Mrs. Fields collapsed on the couch and placed her head in her hands. “My baby Jesus has been stolen! It was a precious antique!”
It took a few moments for the words to sink in. Emily recalled her mother hauling a ceramic baby Jesus out of the attic on Thanksgiving, nestling it into the backseat of the car, and proudly pointing it out in the Nativity scene on the church lawn every Sunday after that.
“I’m so upset,” Mrs. Fields went on. “It was an heirloom from your grandmother!”
The phone rang, and Mrs. Fields pounced on it. “Judith?” she said into the receiver, springing to her feet and heading into the other room. Emily and her dad exchanged a look.
“That was Judith Meriwether at the church,” Mrs. Fields said when she returned. “She and some of the other people on the church staff have a hunch about who stole the baby Jesus. They think it’s a group of college girls home on winter break. They’ve been terrorizing neighborhoods, stealing decorations and messing up lawns. Apparently they call themselves the Merry Elves. ”

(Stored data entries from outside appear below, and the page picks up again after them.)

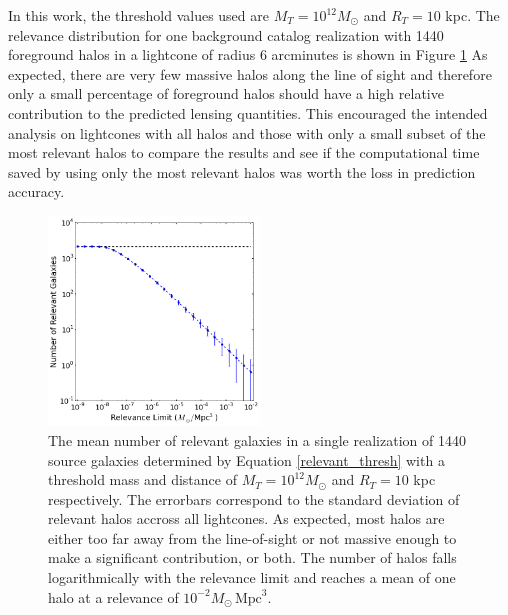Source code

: \documentclass[%
 reprint,
 amsmath,amssymb,
 aps,nofootinbib
]{revtex4-1}
\begin{document}
In this work, the threshold values used are ${M_T=10^{12}M_\odot}$ and ${R_T=10}$ kpc. The relevance distribution for one background catalog realization with 1440 foreground halos in a lightcone of radius 6 arcminutes is shown in Figure \ref{fig:rel_dist} As expected, there are very few massive halos along the line of sight and therefore only a small percentage of foreground halos should have a high relative contribution to the predicted lensing quantities. This encouraged the intended analysis on lightcones with all halos and those with only a small subset of the most relevant halos to compare the results and see if the computational time saved by using only the most relevant halos was worth the loss in prediction accuracy.

\begin{figure}
    \centering
    \includegraphics[width=0.5\textwidth]{figs-swe/thesis/relevance_distribution.png}
    \captionsetup{justification=raggedright,singlelinecheck=false}
    \caption{The mean number of relevant galaxies in a single realization of 1440 source galaxies determined by Equation \eqref{relevant_thresh} with a threshold mass and distance of ${M_T=10^{12}M_\odot}$ and ${R_T=10}$ kpc respectively. The errorbars correspond to the standard deviation of relevant halos accross all lightcones. As expected, most halos are either too far away from the line-of-sight or not massive enough to make a significant contribution, or both. The number of halos falls logarithmically with the relevance limit and reaches a mean of one halo at a relevance of ${10^{-2}M_\odot\,\text{Mpc}^3}$.}
    \label{fig:rel_dist}
\end{figure}
\end{document}
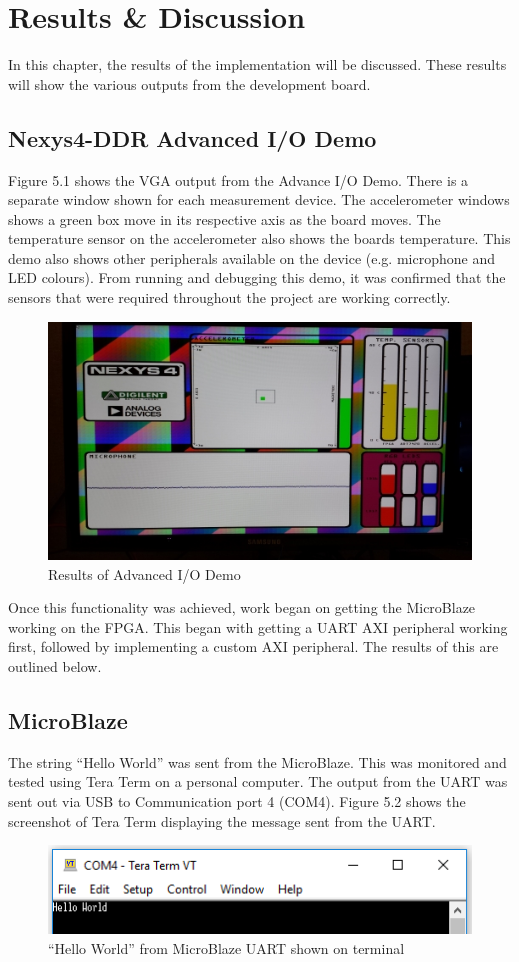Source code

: \documentclass[12pt,a4paper]{report} %
\begin{document}
\chapter{Results \& Discussion}
In this chapter, the results of the implementation will be discussed.
These results will show the various outputs from the development board.
\section{Nexys4-DDR Advanced I/O Demo}
Figure 5.1 shows the VGA output from the Advance I/O Demo.
There is a separate window shown for each measurement device.
The accelerometer windows shows a green box move in its respective axis as the board moves.
The temperature sensor on the accelerometer also shows the boards temperature.
This demo also shows other peripherals available on the device (e.g. microphone and LED colours).
From running and debugging this demo, it was confirmed that the sensors that were required throughout the project are working correctly.
\begin{figure}[ht]
\centerline{\includegraphics[scale=0.7]{diagrams/image29}}
\caption{Results of Advanced I/O Demo}
\end{figure}

Once this functionality was achieved, work began on getting the MicroBlaze working on the FPGA.
This began with getting a UART AXI peripheral working first, followed by implementing a custom AXI peripheral.
The results of this are outlined below.
\section{MicroBlaze}
The string ``Hello World'' was sent from the MicroBlaze.
This was monitored and tested using Tera Term on a personal computer.
The output from the UART was sent out via USB to Communication port 4 (COM4).
Figure 5.2 shows the screenshot of Tera Term displaying the message sent from the UART.
\begin{figure}[ht]
\centerline{\includegraphics[scale=0.9]{diagrams/image30}}
\caption{``Hello World'' from MicroBlaze UART shown on terminal}
\end{figure}
\end{document}
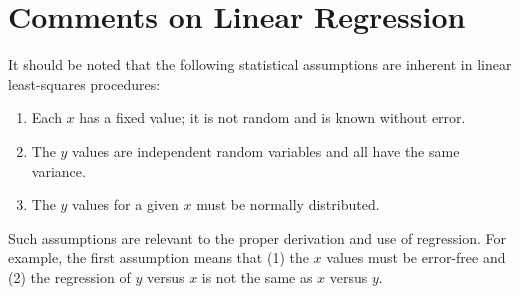 \documentclass[book.tex]{subfiles}
\begin{document}
\section{Comments on Linear Regression}
It should be noted that the following statistical assumptions are inherent in linear least-squares procedures:
\begin{enumerate}
	\item Each $x$ has a fixed value; it is not random and is known without error.
	\item The $y$ values are independent random variables and all have the same variance.
	\item The $y$ values for a given $x$ must be normally distributed.
\end{enumerate}
Such assumptions are relevant to the proper derivation and use of regression. For
example, the first assumption means that (1) the $x$ values must be error-free and (2) the
regression of $y$ versus $x$ is not the same as $x$ versus $y$.
\end{document}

Before she could stop herself, Emily cracked a smile at the name, and Mrs. Fields shot her a look. “It’s not funny. Judith says they call themselves that because they all work as elves at Santa Land at the Devon Crest Mall in West Rosewood. Judith works there as the assistant manager, and she’s heard them say a few things that piqued her interest. ” Mrs. Fields scrunched up her face once more. “I can’t believe they took the baby Jesus. They’ve probably smashed it to pieces!”
“Now, now. ” Mr. Fields rubbed his wife’s back.